## Information provided:
━━━

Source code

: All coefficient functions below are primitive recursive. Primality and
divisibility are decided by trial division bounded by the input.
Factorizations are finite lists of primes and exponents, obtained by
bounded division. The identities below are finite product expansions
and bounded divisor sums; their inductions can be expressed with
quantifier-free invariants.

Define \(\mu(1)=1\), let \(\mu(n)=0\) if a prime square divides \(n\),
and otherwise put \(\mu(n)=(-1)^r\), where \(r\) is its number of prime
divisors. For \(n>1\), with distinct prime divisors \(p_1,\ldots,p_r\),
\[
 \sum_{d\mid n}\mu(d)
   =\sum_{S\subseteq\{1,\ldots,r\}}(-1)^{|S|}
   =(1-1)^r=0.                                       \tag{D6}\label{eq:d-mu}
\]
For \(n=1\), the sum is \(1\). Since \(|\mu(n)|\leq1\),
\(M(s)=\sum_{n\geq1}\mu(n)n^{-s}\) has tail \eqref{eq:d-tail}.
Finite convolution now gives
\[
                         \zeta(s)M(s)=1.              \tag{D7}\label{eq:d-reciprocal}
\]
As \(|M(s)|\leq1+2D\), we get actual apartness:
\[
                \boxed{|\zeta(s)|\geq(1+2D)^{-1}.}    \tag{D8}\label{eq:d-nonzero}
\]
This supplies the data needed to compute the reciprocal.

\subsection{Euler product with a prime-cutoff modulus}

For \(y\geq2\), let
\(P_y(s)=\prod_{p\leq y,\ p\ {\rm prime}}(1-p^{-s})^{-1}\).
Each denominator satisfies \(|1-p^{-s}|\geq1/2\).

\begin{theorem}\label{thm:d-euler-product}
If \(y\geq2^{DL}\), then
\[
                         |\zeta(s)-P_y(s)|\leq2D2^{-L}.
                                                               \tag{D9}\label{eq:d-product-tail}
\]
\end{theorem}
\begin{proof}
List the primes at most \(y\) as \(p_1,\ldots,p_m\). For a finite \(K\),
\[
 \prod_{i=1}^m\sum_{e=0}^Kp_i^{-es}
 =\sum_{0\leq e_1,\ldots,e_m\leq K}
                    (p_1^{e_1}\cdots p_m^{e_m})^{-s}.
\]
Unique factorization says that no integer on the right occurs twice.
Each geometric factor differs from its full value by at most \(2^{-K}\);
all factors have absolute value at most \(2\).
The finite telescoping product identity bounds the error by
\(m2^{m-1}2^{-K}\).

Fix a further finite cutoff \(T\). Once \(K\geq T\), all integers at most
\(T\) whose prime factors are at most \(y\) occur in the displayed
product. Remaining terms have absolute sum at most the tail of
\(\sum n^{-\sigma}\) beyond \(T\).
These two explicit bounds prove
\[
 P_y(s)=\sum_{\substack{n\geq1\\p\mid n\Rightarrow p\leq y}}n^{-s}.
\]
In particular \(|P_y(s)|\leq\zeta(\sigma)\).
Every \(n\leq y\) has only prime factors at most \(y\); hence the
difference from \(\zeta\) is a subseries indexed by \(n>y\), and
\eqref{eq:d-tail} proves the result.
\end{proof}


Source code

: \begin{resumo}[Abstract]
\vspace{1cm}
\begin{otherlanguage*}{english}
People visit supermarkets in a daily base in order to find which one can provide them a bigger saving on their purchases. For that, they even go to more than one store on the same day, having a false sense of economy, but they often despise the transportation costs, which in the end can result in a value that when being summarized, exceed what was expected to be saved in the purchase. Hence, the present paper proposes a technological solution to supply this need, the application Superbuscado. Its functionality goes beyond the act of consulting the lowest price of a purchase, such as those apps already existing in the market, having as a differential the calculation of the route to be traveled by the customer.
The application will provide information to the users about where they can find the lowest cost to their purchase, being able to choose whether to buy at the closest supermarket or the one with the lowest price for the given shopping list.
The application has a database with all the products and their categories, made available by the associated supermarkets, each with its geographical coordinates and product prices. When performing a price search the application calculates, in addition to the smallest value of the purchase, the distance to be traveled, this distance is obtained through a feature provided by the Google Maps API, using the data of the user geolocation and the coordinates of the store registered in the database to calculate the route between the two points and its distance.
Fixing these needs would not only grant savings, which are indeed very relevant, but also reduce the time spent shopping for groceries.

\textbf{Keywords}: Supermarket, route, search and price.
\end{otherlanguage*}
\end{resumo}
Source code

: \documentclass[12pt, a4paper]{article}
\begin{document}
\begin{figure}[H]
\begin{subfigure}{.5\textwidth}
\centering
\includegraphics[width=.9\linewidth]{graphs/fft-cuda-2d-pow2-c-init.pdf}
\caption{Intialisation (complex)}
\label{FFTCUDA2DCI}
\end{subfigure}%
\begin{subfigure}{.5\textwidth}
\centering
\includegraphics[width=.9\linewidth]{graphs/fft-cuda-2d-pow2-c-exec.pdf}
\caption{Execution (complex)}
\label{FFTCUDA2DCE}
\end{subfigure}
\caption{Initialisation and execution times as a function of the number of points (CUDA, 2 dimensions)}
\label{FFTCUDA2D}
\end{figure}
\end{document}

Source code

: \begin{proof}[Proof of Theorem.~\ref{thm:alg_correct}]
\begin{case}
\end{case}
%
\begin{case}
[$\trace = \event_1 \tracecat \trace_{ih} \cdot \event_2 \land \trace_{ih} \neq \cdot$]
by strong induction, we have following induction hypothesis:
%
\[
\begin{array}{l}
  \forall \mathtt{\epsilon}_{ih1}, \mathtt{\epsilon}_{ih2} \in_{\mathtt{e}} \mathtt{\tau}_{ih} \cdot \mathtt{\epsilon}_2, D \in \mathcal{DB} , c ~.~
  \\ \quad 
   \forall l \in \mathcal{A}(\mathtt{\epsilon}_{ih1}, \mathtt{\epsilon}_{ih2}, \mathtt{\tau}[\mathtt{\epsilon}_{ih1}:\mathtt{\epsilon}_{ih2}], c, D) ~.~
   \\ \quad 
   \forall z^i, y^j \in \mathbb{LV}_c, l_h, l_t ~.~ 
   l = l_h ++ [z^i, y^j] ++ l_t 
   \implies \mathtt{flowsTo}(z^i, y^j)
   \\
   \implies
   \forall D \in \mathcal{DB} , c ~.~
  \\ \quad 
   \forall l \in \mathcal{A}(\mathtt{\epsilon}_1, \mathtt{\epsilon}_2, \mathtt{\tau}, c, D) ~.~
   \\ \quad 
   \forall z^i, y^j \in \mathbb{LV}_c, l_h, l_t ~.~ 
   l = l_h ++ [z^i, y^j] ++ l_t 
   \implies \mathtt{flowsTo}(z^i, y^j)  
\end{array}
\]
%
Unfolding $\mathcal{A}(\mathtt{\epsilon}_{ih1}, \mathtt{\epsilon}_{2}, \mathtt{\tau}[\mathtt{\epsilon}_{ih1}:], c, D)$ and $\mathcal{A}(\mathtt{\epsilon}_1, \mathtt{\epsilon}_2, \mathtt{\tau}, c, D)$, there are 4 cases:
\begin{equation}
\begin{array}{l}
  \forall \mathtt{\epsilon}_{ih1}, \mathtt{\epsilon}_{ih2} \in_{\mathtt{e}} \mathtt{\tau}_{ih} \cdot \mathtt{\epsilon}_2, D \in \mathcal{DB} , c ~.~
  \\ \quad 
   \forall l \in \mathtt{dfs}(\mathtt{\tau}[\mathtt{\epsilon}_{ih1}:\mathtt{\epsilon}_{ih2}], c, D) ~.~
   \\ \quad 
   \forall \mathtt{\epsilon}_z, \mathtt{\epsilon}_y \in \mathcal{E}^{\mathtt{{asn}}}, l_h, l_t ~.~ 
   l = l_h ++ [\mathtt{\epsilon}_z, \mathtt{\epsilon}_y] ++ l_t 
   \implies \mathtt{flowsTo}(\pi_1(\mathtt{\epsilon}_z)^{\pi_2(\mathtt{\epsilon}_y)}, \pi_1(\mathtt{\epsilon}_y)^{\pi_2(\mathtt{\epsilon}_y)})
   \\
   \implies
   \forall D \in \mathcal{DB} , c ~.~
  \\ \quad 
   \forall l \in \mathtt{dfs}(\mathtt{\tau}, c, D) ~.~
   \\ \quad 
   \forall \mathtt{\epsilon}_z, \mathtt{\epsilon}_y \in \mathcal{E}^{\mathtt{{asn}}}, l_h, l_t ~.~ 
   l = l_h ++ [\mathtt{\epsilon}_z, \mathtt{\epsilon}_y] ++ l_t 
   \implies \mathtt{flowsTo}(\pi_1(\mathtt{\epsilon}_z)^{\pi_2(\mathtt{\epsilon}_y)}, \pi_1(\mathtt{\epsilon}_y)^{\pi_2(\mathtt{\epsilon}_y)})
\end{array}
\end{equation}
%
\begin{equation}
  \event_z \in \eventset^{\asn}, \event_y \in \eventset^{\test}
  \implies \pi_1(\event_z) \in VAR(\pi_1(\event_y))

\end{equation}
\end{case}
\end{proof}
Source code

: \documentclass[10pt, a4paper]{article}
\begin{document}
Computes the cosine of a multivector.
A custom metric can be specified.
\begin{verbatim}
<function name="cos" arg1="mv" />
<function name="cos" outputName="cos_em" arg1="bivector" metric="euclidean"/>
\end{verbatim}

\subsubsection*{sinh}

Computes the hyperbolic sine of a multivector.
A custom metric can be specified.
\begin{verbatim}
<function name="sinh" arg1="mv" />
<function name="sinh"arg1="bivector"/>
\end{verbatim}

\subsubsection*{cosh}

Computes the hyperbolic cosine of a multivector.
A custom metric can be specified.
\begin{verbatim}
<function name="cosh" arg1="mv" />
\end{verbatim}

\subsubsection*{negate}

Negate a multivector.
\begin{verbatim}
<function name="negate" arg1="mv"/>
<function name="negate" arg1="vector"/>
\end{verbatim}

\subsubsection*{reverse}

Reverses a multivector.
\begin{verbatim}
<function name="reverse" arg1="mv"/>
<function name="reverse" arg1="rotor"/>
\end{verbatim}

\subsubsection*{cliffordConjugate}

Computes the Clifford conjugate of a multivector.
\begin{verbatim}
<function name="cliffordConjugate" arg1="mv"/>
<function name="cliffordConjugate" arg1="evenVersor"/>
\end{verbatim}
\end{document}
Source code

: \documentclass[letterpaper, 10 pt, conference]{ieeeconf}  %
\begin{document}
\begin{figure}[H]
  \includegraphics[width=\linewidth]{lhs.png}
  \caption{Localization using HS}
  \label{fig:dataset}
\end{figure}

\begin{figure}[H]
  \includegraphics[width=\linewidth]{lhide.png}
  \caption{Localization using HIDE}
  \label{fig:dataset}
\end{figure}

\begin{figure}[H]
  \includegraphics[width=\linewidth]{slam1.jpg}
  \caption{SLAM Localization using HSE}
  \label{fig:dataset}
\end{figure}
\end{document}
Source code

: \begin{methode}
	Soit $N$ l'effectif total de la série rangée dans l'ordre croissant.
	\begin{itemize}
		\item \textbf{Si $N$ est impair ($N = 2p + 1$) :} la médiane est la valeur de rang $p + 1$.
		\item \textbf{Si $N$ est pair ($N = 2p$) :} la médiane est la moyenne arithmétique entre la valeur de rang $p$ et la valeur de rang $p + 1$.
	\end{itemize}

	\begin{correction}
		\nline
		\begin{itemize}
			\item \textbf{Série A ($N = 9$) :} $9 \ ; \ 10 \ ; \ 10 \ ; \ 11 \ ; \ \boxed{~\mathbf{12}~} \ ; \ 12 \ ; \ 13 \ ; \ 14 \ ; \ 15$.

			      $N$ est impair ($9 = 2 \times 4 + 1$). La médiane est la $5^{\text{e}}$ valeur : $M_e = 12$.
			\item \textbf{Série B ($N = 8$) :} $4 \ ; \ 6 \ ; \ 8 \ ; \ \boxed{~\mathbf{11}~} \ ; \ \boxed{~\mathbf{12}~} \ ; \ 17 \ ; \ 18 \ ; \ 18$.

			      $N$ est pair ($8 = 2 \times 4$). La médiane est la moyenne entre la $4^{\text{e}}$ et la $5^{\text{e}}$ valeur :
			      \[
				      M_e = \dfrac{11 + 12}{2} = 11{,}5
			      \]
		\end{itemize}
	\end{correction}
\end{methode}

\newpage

━━━

## What to produce:
Each line from the start of the listing above through the line containing "Define \(\mu(1)=1\), let" must be reproduced exactly. Leave out the rest.

## The answer:
Source code

: All coefficient functions below are primitive recursive. Primality and
divisibility are decided by trial division bounded by the input.
Factorizations are finite lists of primes and exponents, obtained by
bounded division. The identities below are finite product expansions
and bounded divisor sums; their inductions can be expressed with
quantifier-free invariants.

Define \(\mu(1)=1\), let \(\mu(n)=0\) if a prime square divides \(n\),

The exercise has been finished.